This post is the final part of a two-part series on analyzing recently found CVE-2018-1002105. In the last post, I covered the overview of Kubernetes (K8s) vulnerability (CVE-2018-1002105). Using an example API request flow, I explained how the vulnerability may lead to privilege escalation or anonymous access to K8s cluster using an example request flow.

In this post, I’ll go over the key underlying design elements in K8s that contributed to the vulnerability. And most importantly, how the vulnerability brings forward the challenges of securing any distributed microservice application. Finally, I’ll cover the key takeaways about how organizations can avoid such kind of vulnerability while adopting microservices architectural pattern for their applications.

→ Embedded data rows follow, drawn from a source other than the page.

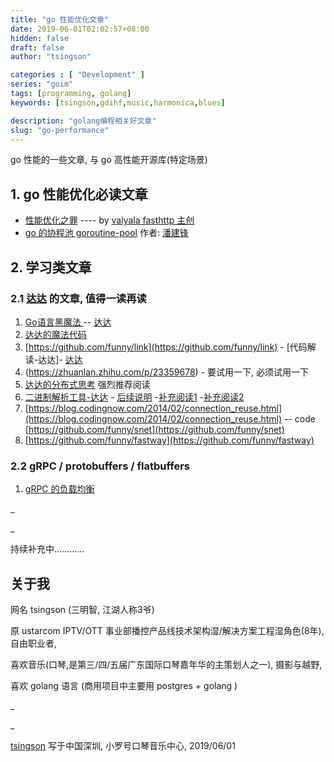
 ```yaml
---
title: "go 性能优化文章"
date: 2019-06-01T02:02:57+08:00
hidden: false
draft: false
author: "tsingson"

categories : [ "Development" ]
series: "goim"
tags: [programming, golang]
keywords: [tsingson,gdihf,music,harmonica,blues]

description: "golang编程相关好文章"
slug: "go-performance"
---
```






go 性能的一些文章, 与 go 高性能开源库(特定场景)
<!--more-->


## 1. go 性能优化必读文章

* [性能优化之罪](https://docs.google.com/presentation/d/e/2PACX-1vTxoBN41dYFB8aV8c0SDET3B2htsAavXPAwR-CMyfT2LfARR2KjOt8EPIU1zn8ceSuxrL8BmkOqqL_c/pub?start=false&loop=false&delayms=3000&slide=id.p) ---- by  [valyala fasthttp 主创](https://github.com/valyala)
* [go 的协程池 goroutine-pool](http://blog.taohuawu.club/article/goroutine-pool)  作者: [潘建锋](http://blog.taohuawu.club)


## 2. 学习类文章
### 2.1  [达达](http://1234n.com) 的文章, 值得一读再读
1. [Go语言黑魔法 ](https://zhuanlan.zhihu.com/p/20010926) -- [达达](http://1234n.com)
2. [达达的魔法代码](https://github.com/bg5sbk/go-labs)
3. [https://github.com/funny/link](https://github.com/funny/link) - [代码解读-达达]- [达达](http://1234n.com)
4. (https://zhuanlan.zhihu.com/p/23359678) - 要试用一下, 必须试用一下
4. [达达的分布式思考](https://zhuanlan.zhihu.com/p/22245523) 强烈推荐阅读
5. [二进制解析工具-达达](https://zhuanlan.zhihu.com/p/20410055) - [后续说明](https://zhuanlan.zhihu.com/p/20892141) -[补充阅读1](https://zhuanlan.zhihu.com/p/21367696) -[补充阅读2](https://idada.gitbooks.io/go-tips/content/)
6. [https://blog.codingnow.com/2014/02/connection_reuse.html](https://blog.codingnow.com/2014/02/connection_reuse.html) -- code [https://github.com/funny/snet](https://github.com/funny/snet)
7. [https://github.com/funny/fastway](https://github.com/funny/fastway) 


### 2.2 gRPC / protobuffers / flatbuffers

1. [gRPC 的负载均衡](https://www.do1618.com/archives/1461/grpc-之-loadbalancer/)




_

_

持续补充中............

 

## 关于我

网名 tsingson (三明智, 江湖人称3爷)

原 ustarcom IPTV/OTT 事业部播控产品线技术架构湿/解决方案工程湿角色(8年), 自由职业者,

喜欢音乐(口琴,是第三/四/五届广东国际口琴嘉年华的主策划人之一), 摄影与越野, 

喜欢 golang 语言 (商用项目中主要用 postgres + golang )  



_

_

 [tsingson](https://github.com/tsingson) 写于中国深圳, 小罗号口琴音乐中心, 2019/06/01

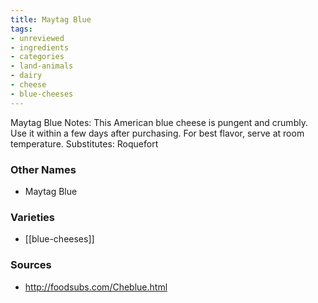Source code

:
 ```yaml
---
title: Maytag Blue
tags:
- unreviewed
- ingredients
- categories
- land-animals
- dairy
- cheese
- blue-cheeses
---
```

Maytag Blue Notes: This American blue cheese is pungent and crumbly. Use it within a few days after purchasing. For best flavor, serve at room temperature. Substitutes: Roquefort

### Other Names

* Maytag Blue

### Varieties

* [[blue-cheeses]]

### Sources
* http://foodsubs.com/Cheblue.html
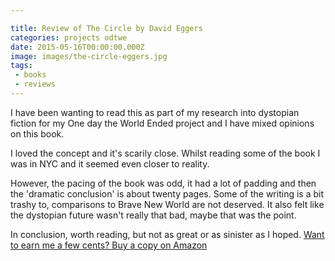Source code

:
 ```yaml
---

title: Review of The Circle by David Eggers
categories: projects odtwe
date: 2015-05-16T00:00:00.000Z
image: images/the-circle-eggers.jpg
tags:
 - books 
 - reviews
---
```


I have been wanting to read this as part of my research into dystopian fiction for my One day the World Ended project and I have mixed opinions on this book.

I loved the concept and it's scarily close. Whilst reading some of the book I was in NYC and it seemed even closer to reality.

However, the pacing of the book was odd, it had a lot of padding and then the 'dramatic conclusion' is about twenty pages. Some of the writing is a bit trashy to, comparisons to Brave New World are not deserved. It also felt like the dystopian future wasn't really that bad, maybe that was the point.

In conclusion, worth reading, but not as great or as sinister as I hoped. [Want to earn me a few cents? Buy a copy on Amazon](https://www.amazon.com/gp/product/0345807294/ref=as_li_tl?ie=UTF8&camp=1789&creative=9325&creativeASIN=0345807294&linkCode=as2&tag=gregamamma-20&linkId=7MKEL7DXN5C4HJ3R)<img alt="" border="0" height="1" src="https://ir-na.amazon-adsystem.com/e/ir?t=gregamamma-20&l=as2&o=1&a=0345807294" style="border:none !important; margin:0px !important;" width="1" />
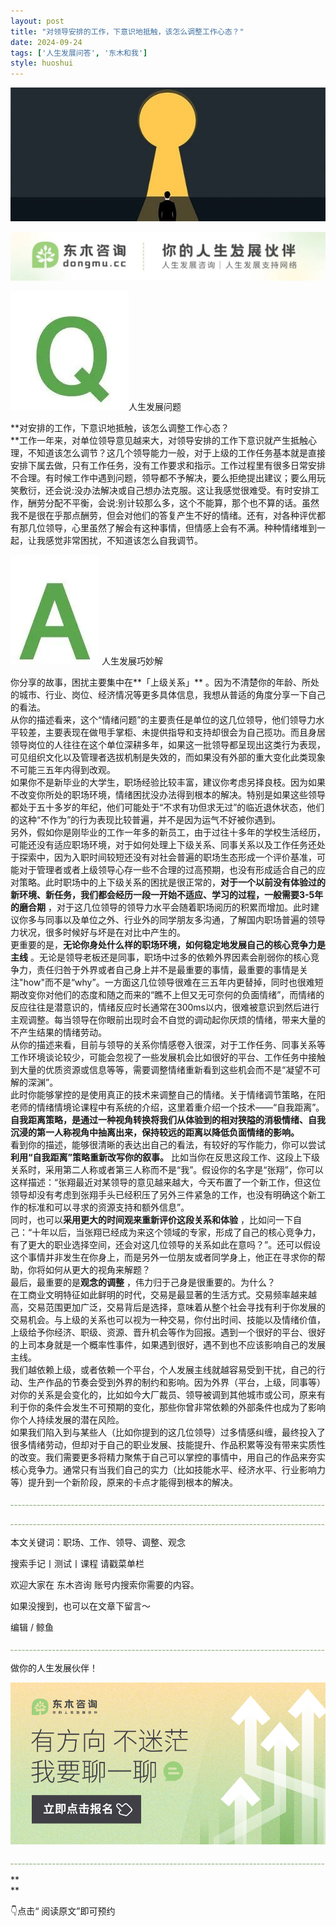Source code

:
 ```yaml
---
layout: post
title: "对领导安排的工作，下意识地抵触，该怎么调整工作心态？"
date: 2024-09-24
tags: ['人生发展问答', '东木和我']
style: huoshui
---
```


![](/assets/post_images/2024-09-24-17319182528100.09077746079044235.jpeg)



![](/assets/post_images/2024-09-24-17319182527700.7361501838973707.jpeg)

![](/assets/post_images/2024-09-24-17319182528280.8740819043212509.jpeg)人生发展问题

  

**对安排的工作，下意识地抵触，该怎么调整工作心态？  
**工作一年来，对单位领导意见越来大，对领导安排的工作下意识就产生抵触心理，不知道该怎么调节？这几个领导能力一般，对于上级的工作任务基本就是直接安排下属去做，只有工作任务，没有工作要求和指示。工作过程里有很多日常安排不合理。有时候工作中遇到问题，领导都不予解决，要么拒绝提出建议；要么用玩笑敷衍，还会说:没办法解决或自己想办法克服。这让我感觉很难受。有时安排工作，酬劳分配不平衡，会说:别计较那么多，这个不能算，那个也不算的话。虽然我不是很在乎那点酬劳，但会对他们的答复产生不好的情绪。还有，对各种评优都有那几位领导，心里虽然了解会有这种事情，但情感上会有不满。种种情绪堆到一起，让我感觉非常困扰，不知道该怎么自我调节。

  

![](/assets/post_images/2024-09-24-17319182527390.5835503640580726.jpeg) 人生发展巧妙解

  

  
你分享的故事，困扰主要集中在**「上级关系」** 。因为不清楚你的年龄、所处的城市、行业、岗位、经济情况等更多具体信息，我想从普适的角度分享一下自己的看法。  
从你的描述看来，这个“情绪问题”的主要责任是单位的这几位领导，他们领导力水平较差，主要表现在做甩手掌柜、未提供指导和支持却很会为自己揽功。而且身居领导岗位的人往往在这个单位深耕多年，如果这一批领导都呈现出这类行为表现，可见组织文化以及管理者选拔机制是失效的，而如果没有外部的重大变化此类现象不可能三五年内得到改观。  
如果你不是新毕业的大学生，职场经验比较丰富，建议你考虑另择良枝。因为如果不改变你所处的职场环境，情绪困扰没办法得到根本的解决。特别是如果这些领导都处于五十多岁的年纪，他们可能处于“不求有功但求无过”的临近退休状态，他们的这种“不作为”的行为表现比较普遍，并不是因为运气不好被你遇到。  
另外，假如你是刚毕业的工作一年多的新员工，由于过往十多年的学校生活经历，可能还没有适应职场环境，对于如何处理上下级关系、同事关系以及工作任务还处于探索中，因为入职时间较短还没有对社会普遍的职场生态形成一个评价基准，可能对于管理者或者上级领导心存一些不合理的过高预期，也没有形成适合自己的应对策略。此时职场中的上下级关系的困扰是很正常的，**对于一个以前没有体验过的新环境、新任务，我们都会经历一段一开始不适应、学习的过程，一般需要3-5年的磨合期**
，对于这几位领导的领导力水平会随着职场阅历的积累而增加。此时建议你多与同事以及单位之外、行业外的同学朋友多沟通，了解国内职场普遍的领导力状况，很多时候好与坏是在对比中产生的。  
更重要的是，**无论你身处什么样的职场环境，如何稳定地发展自己的核心竞争力是主线**
。无论是领导老板还是同事，职场中过多的依赖外界因素会削弱你的核心竞争力，责任归咎于外界或者自己身上并不是最重要的事情，最重要的事情是关注"how"而不是“why”。一方面这几位领导很难在三五年内更替掉，同时也很难短期改变你对他们的态度和随之而来的“瞧不上但又无可奈何的负面情绪”，而情绪的反应往往是潜意识的，情绪反应时长通常在300ms以内，很难被意识到然后进行主观调整。每当领导在你眼前出现时会不自觉的调动起你厌烦的情绪，带来大量的不产生结果的情绪劳动。  
从你的描述来看，目前与领导的关系你情感卷入很深，对于工作任务、同事关系等工作环境谈论较少，可能会忽视了一些发展机会比如很好的平台、工作任务中接触到大量的优质资源或信息等等，需要调整情绪重新看到这些机会而不是“凝望不可解的深渊”。  
此时你能够掌控的是使用真正的技术来调整自己的情绪。关于情绪调节策略，在阳老师的情绪情境论课程中有系统的介绍，这里着重介绍一个技术——“自我距离”。**自我距离策略，是通过一种视角转换将我们从体验到的相对狭隘的消极情绪、自我沉浸的第一人称视角中抽离出来，保持较远的距离以降低负面情绪的影响。**  
看到你的描述，能够很清晰的表达出自己的看法，有较好的写作能力，你可以尝试**利用“自我距离”策略重新改写你的叙事。**
比如当你在反思这段工作、这段上下级关系时，采用第二人称或者第三人称而不是“我”。假设你的名字是“张翔”，你可以这样描述：“张翔最近对某领导的意见越来越大，今天布置了一个新工作，但这位领导却没有考虑到张翔手头已经积压了另外三件紧急的工作，也没有明确这个新工作的标准和可以寻求的资源支持和额外信息”。  
同时，也可以**采用更大的时间观来重新评价这段关系和体验**
，比如问一下自己：“十年以后，当张翔已经成为来这个领域的专家，形成了自己的核心竞争力，有了更大的职业选择空间，还会对这几位领导的关系如此在意吗？”。还可以假设这个事情并非发生在你身上，而是另外一位朋友或者同学身上，他正在寻求你的帮助，你将如何从更大的视角来解题？  
最后，最重要的是**观念的调整** ，伟力归于己身是很重要的。为什么？  
在工商业文明特征如此鲜明的时代，交易是最显著的生活方式。交易频率越来越高，交易范围更加广泛，交易背后是选择，意味着从整个社会寻找有利于你发展的交易机会。与上级的关系也可以视为一种交易，你付出时间、技能以及情绪价值，上级给予你经济、职级、资源、晋升机会等作为回报。遇到一个很好的平台、很好的上司本身就是一个概率性事件，如果遇到很好，遇不到也不应该影响自己的发展主线。  
我们越依赖上级，或者依赖一个平台，个人发展主线就越容易受到干扰，自己的行动、生产作品的节奏会受到外界的制约和影响。因为外界（平台，上级，同事等）对你的关系是会变化的，比如如今大厂裁员、领导被调到其他城市或公司，原来有利于你的条件会发生不可预期的变化，那些你曾非常依赖的外部条件也成为了影响你个人持续发展的潜在风险。  
如果我们陷入到与某些人（比如你提到的这几位领导）过多情感纠缠，最终投入了很多情绪劳动，但却对于自己的职业发展、技能提升、作品积累等没有带来实质性的改变。我们需要更多将精力聚焦于自己可以掌控的事情中，用自己的作品来夯实核心竞争力。通常只有当我们自己的实力（比如技能水平、经济水平、行业影响力等）提升到一个新阶段，原来的卡点才能得到根本的解决。

  

![](/assets/post_images/2024-09-24-17319182527390.3307820680419684.png)

![](/assets/post_images/2024-09-24-17319182527420.14035996549867313.png)

本文关键词：职场、工作、领导、调整、观念  

搜索手记丨测试丨课程 请戳菜单栏

欢迎大家在 东木咨询 账号内搜索你需要的内容。

如果没搜到，也可以在文章下留言～

  

编辑 / 鲸鱼

![](/assets/post_images/2024-09-24-17319182527410.8046691474501155.webp)

做你的人生发展伙伴！

  

[![](/assets/post_images/2024-09-24-17319182528810.19993956784458633.png)](http://mp.weixin.qq.com/s?__biz=MzkyNTY0NTMzNQ==&mid=2247489038&idx=2&sn=175e4b053a335b47b340e3d8c919d5e3&chksm=c1c23976f6b5b06013d7c305de12a849b53d21f2d107e2bbe010b12ede3921e0b1acab754d8c&scene=21#wechat_redirect)  

![](/assets/post_images/2024-09-24-17319182528550.21624902095263887.webp)

**  
**

👇点击“ 阅读原文”即可预约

Key design elements that contributed to CVE-2018-1002105

API server acts as a centralized AAA gateway

In Kubernetes security architecture, the API server acts as a centralized AAA gateway that provides authentication and authorization for all API requests. Once a request has been authenticated and authorized by the API server, the other services do not perform any further security checks and just rely on the trusted connection from the API server.

This architecture is similar to the traditional perimeter security/firewall based security. Perimeter security based architectures expose the single point of failure in the security infrastructure. If the perimeter is breached, the lack of inside (aka east-west) security checks allows a hacker to penetrate easily.

This vulnerability mainly resulted from the API server acting as the only authentication and authorization enforcement point in K8s platform. By disabling the API server from the request path, an attacker was able to penetrate inside the other services inside the K8s platform.

API server acts as a privilege escalation point

In K8s, API server elevates the privilege of an end user request while proxying it to the other services.

As API Server initiate connections to services behind it, API Server uses certificate-based authentication to authenticate itself to the services. The certificate that is used for authentication grants the requests over connection the ‘cluster-admin’ privileges. Backend services allow the requests over the authenticated connections to perform any operation that is allowed by cluster-admin role.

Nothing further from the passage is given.